En revanche, du point de vue diplomatique, les relations entre Paris et Budapest sont plus fluctuantes. Le cas des accords de Bled étudié par Matthieu Boisdron (p. 69-85) est à cet égard particulièrement révélateur du caractère structurant du traité de Versailles sur la diplomatie française en Europe de l’Est (p. 59-68). Paris et Budapest prennent alors des chemins parfois tellement divergents que les deux capitales en viennent même à avoir des visions réellement antagonistes de l’histoire, comme le rappelle dans un très riche article Gábord Fodor à propos de la perception du génocide arménien en France et en Hongrie au XXe siècle (p. 51-57). Ce n’est finalement qu’avec la chute du mur de Berlin et, plus encore, le processus d’intégration européenne, que les routes de Paris et Budapest se rapprochent à nouveau, même si là encore, l’examen de la présidence de François Mitterrand montre qu’à cet égard rien ne fut simple (p. 95-105).
En définitive, les éditions CODEX publient un petit volume d’autant plus précieux que la bibliographie en Français sur la Hongrie n’est pas des plus fournie. Or, justement, en ouvrant à d’autres espaces, ce type d’ouvrage permet de relativiser son propre regard et montre que des phénomènes que l’on pensait uniques peuvent se retrouver sous bien d’autres latitudes. Nous ne saurions donc trop vous conseiller de jeter un œil plus qu’attentif à ce livre qui, gageons-le, ravira bien des lecteurs.
Erwan LE GALL
BENE, Krisztián et DAVID, Ferenc (dir.), Entre coopération et antagonismes. Les dimensions des relations franco-hongroises, de l’époque moderne à l’intégration européenne, Actes du colloque international d’histoire de l’Université de Pécs, 13 mars 2013, Talmont Saint-Hilaire / Pécs, Editions Codex / Université de Pécs, 2014.

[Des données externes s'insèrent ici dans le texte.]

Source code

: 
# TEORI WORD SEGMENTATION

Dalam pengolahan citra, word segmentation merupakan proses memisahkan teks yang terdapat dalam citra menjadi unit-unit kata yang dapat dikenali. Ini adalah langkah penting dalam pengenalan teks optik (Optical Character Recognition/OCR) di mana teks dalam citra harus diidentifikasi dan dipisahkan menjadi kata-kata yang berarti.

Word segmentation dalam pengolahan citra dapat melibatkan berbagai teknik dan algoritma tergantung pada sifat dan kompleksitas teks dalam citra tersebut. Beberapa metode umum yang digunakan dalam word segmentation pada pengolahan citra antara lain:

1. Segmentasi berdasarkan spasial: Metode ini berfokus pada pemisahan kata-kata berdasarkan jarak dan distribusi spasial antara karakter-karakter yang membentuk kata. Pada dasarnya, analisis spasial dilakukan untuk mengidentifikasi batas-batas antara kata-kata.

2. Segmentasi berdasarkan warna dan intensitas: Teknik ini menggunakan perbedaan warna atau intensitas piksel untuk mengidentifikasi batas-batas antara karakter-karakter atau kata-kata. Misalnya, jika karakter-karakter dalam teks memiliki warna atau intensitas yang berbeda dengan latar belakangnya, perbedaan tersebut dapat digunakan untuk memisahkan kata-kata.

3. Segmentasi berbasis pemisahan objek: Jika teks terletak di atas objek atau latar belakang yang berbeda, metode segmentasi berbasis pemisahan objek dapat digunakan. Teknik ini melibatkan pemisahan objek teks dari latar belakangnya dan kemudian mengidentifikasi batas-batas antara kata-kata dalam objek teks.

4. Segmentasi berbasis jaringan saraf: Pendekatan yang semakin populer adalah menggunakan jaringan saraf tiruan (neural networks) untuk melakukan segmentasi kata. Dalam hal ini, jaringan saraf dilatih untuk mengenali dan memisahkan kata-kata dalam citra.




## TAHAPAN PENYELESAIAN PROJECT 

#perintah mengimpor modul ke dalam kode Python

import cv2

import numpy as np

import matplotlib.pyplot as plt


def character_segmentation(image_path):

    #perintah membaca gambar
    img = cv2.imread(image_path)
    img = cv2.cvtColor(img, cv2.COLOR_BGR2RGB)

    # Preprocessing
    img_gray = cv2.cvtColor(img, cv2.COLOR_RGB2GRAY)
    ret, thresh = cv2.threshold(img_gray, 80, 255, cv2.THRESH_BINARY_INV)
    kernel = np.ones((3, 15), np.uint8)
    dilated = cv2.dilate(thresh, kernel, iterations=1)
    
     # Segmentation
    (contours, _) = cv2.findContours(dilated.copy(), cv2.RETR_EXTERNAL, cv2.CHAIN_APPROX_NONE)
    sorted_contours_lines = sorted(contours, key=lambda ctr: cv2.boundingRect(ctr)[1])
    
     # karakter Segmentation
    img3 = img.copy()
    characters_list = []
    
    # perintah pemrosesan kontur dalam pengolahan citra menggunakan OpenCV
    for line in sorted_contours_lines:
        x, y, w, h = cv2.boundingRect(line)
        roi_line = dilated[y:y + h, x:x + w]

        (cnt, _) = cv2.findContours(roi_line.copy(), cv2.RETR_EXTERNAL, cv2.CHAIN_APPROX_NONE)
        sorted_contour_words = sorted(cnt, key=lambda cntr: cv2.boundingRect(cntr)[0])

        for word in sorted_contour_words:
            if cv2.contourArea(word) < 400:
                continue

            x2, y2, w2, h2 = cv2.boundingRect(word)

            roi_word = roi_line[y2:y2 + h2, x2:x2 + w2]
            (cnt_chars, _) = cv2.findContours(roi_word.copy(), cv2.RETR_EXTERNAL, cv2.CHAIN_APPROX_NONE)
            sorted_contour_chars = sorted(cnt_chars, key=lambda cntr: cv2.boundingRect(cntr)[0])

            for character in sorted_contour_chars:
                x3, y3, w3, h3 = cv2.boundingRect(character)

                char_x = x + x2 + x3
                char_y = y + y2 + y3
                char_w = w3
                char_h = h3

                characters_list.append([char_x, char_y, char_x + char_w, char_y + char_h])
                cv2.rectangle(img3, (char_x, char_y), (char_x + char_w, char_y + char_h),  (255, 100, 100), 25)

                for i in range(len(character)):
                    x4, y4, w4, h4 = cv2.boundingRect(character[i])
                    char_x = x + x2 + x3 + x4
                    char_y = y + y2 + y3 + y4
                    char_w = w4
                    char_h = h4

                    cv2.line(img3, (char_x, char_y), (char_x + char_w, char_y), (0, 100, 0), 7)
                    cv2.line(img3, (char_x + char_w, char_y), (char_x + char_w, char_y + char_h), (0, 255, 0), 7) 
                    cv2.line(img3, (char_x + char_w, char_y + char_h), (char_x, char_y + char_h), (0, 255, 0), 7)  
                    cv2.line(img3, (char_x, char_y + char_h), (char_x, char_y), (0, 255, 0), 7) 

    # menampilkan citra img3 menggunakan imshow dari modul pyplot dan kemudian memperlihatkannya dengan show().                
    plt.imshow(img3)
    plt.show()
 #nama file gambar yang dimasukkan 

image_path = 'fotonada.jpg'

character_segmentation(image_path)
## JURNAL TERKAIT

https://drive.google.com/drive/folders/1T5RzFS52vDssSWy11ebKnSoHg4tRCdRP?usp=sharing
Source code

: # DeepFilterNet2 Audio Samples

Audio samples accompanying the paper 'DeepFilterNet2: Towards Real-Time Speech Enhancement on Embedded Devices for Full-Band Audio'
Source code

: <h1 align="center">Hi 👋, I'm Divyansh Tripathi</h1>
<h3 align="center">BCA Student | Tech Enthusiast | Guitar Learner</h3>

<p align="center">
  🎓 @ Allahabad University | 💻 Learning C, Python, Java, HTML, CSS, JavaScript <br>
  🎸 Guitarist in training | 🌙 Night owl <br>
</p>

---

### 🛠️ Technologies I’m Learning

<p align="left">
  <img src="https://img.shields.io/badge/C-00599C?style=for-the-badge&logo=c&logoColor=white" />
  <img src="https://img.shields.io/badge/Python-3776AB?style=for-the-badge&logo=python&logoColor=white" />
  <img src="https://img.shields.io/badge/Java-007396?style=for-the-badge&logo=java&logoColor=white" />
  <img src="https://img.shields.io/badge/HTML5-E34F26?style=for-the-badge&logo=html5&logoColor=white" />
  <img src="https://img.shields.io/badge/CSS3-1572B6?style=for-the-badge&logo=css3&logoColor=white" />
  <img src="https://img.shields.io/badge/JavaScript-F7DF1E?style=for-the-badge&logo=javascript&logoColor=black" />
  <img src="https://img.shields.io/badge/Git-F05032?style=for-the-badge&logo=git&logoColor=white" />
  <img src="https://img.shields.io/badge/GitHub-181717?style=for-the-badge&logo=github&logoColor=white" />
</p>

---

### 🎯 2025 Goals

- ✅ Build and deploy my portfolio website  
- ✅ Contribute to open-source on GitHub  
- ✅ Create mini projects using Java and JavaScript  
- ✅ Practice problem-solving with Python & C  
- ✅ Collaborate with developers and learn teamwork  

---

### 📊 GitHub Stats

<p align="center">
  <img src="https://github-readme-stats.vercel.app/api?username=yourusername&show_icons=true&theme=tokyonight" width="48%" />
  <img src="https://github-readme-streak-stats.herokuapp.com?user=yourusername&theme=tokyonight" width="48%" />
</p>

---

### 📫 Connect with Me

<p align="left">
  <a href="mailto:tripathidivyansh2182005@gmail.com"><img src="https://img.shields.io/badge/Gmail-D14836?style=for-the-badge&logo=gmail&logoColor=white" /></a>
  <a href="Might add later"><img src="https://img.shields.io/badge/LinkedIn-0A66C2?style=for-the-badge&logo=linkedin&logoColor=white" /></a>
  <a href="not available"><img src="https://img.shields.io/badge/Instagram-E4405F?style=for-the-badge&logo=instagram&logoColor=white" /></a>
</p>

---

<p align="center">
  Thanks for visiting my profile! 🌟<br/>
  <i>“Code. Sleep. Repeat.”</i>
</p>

1 BENE, Krisztián et DAVID, Ferenc (dir.), Entre coopération et antagonismes. Les dimensions des relations franco-hongroises, de l’époque moderne à l’intégration européenne, Actes du colloque international d’histoire de l’Université de Pécs, 13 mars 2013, Talmont Saint-Hilaire / Pécs, Editions Codex / Université de Pécs, 2014.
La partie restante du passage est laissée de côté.